Montag, 25. März 2019

Karriere bei den Champions Die Welt ist nicht genug

5. Teil: Aus Diplomarbeit wird Allianz-Projekt

"Ich arbeite seit mehr als zehn Jahren hier, und ich kann mich an keinen Vorschlag von mir erinnern, der einfach abgebügelt wurde - zugehört und diskutiert wurde immer", sagt auch Kevin Leong, der 1996 in Hamburg eine Lehre zum Versicherungskaufmann begann und heute in Singapur ein Team für den Industrieversicherungszweig leitet.

Leong, der in Malaysia aufwuchs und in Deutschland zur Schule ging, hat selbst reichlich Gebrauch von den Freiräumen gemacht. Als es nach seiner Ausbildung etwa darum ging, ob er studieren oder weiter für die Allianz arbeiten würde, hat er sich für die aufreibendste Variante entschieden: beides auf einmal. "Die zuständigen Leute hörten sich die Idee an und wollten nur wissen, wie ich mir das so vorstelle", erinnert sich Leong: "Also habe ich mich hingesetzt und einen Plan gemacht."

Fünf Jahre lang hat er dann eng getaktet zwischen Fachhochschule und Zentrale verbracht.
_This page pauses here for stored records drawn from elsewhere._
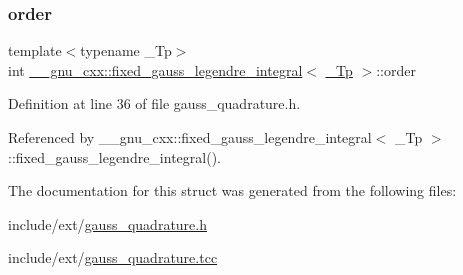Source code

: \subsubsection{\texorpdfstring{order}{order}}
{\footnotesize\ttfamily template$<$typename \+\_\+\+Tp$>$ \\
int \hyperlink{struct____gnu__cxx_1_1fixed__gauss__legendre__integral}{\+\_\+\+\_\+gnu\+\_\+cxx\+::fixed\+\_\+gauss\+\_\+legendre\+\_\+integral}$<$ \hyperlink{namespace____gnu__cxx_a3b19a9c800ca194374ef9172290f7d79}{\+\_\+\+Tp} $>$\+::order}



Definition at line 36 of file gauss\+\_\+quadrature.\+h.



Referenced by \+\_\+\+\_\+gnu\+\_\+cxx\+::fixed\+\_\+gauss\+\_\+legendre\+\_\+integral$<$ \+\_\+\+Tp $>$\+::fixed\+\_\+gauss\+\_\+legendre\+\_\+integral().



The documentation for this struct was generated from the following files\+:\begin{DoxyCompactItemize}
\item 
include/ext/\hyperlink{gauss__quadrature_8h}{gauss\+\_\+quadrature.\+h}\item 
include/ext/\hyperlink{gauss__quadrature_8tcc}{gauss\+\_\+quadrature.\+tcc}\end{DoxyCompactItemize}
Natürlich hat er auch aus seiner Diplomarbeit ein Allianz-Projekt gemacht. Zwei Monate lang reiste er durch China, um die Bedingungen für einen Markteintritt der Industrieversicherungseinheit auszuloten.

Leong, der sich im Chinesischen genauso sicher bewegt wie im Deutschen, redete mit lokalen Maklern und potenziellen Kunden, recherchierte bei Regulierern und Behörden. Am Ende riet er vom Einstieg ab, weil die Rahmenbedingungen nach der Jahrtausendwende ein profitables Industrieversicherungsgeschäft nicht zugelassen hätten. Der Konzern hat sich an die Empfehlung gehalten (seit 2006 ist die AGCS in China aktiv), und Leong hat sein Studium mit einem Schnitt von 2,1 abgeschlossen.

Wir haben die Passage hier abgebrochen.